Export your Full Dataset
The expected output depends on the structure of your data and the conversion tools you plan to use. It is helpful to review the rest of the conversion workflow steps before completing this step, particularly the Implement Conceptual Mapping step.
- Structured Data
- Semi-Structured Data
- TEI Data
- Natural Language Data
If you plan to use 3M for conversion, as LINCS typically does for structured data, then export the data and transform it into XML document(s) following the suggestions in Preparing Data for 3M.
Otherwise, you can:
- Setup a custom data export, in the programming language of your choice, that outputs your data as LINCS compliant Resource Description Framework (RDF), as defined by your Develop Conceptual Mapping step.
- Find a tool online that suits your data and export your data into the format the tool expects as input.
See the Implement Conceptual Mapping page for help deciding if 3M or a custom solution is right for your data.
Typically, it is easiest to export data into individual XML files that can be worked on one at a time. However, if you have short documents with highly connected content, you may prefer to combine them into a single XML file.

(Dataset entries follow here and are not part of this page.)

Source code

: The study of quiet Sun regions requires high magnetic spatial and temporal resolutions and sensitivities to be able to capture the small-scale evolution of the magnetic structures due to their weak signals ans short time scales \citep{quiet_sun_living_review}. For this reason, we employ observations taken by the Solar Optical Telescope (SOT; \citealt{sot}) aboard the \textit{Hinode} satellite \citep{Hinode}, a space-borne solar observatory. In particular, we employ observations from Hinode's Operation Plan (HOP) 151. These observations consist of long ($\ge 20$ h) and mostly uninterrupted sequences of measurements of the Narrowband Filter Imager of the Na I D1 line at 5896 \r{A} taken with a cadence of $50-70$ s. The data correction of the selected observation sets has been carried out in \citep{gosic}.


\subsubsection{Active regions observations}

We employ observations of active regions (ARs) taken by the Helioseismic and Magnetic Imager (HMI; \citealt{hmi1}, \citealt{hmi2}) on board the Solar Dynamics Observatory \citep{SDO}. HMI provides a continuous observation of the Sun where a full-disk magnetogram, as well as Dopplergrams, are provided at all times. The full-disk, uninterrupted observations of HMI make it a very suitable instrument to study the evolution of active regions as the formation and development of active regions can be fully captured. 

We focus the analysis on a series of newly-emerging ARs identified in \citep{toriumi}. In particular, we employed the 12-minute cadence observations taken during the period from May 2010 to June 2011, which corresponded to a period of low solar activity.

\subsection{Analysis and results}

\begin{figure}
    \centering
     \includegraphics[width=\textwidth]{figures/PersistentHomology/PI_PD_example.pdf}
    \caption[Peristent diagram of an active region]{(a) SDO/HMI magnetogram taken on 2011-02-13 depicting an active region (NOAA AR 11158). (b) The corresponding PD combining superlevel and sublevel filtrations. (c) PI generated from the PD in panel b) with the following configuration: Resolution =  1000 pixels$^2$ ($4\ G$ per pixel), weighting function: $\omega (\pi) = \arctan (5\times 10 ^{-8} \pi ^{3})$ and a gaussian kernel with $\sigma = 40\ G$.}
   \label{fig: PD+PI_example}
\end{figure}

Be sure to name each file with a unique and meaningful title, like with a unique document identifier.
Each file will have an extension .xml
and, while it is fine for the XML to contain tags unique to your project, it needs to be valid XML. You can check this using an online XML validator.
Export the data so you end up with an individual file for each TEI document. Be sure to name each file with a unique and meaningful title, like with a unique document identifier.
Each file will have a .xml
extension.
Export the data as cleanly as possible into TXT files. Be sure to name each file with a unique and meaningful title, like with a unique document identifier. If you extracted text that was embedded within documents, you will likely want to keep track of where each excerpt originated from. For example, by saving the offset of the text in the original document.
Images or PDFs that contain text need to be processed (e.g., through OCR) by the research team so we have well formatted, clean, typically English, plain text documents. Similarly, formats like Microsoft Word documents should be saved as plain text, as the formatting embedded in such file types is not useful here.
Depending on the conversion tools you choose, you may find it best to save long texts in a single file, or to split them into smaller files by chapters, sections, paragraphs, or sentences. Read through the rest of the conversion workflow steps to get an idea of what will best suit your data and remember you can experiment with multiple options using a sample of your data.
Send your Full Dataset
As we get further into the conversion process, if LINCS is completing any of the conversion steps with you, we will need a copy of your full dataset before any more work can continue.
If the data is publicly available on a website or through an API, then please share links and documentation. This documentation helps us see the meaning that you are showing through the data.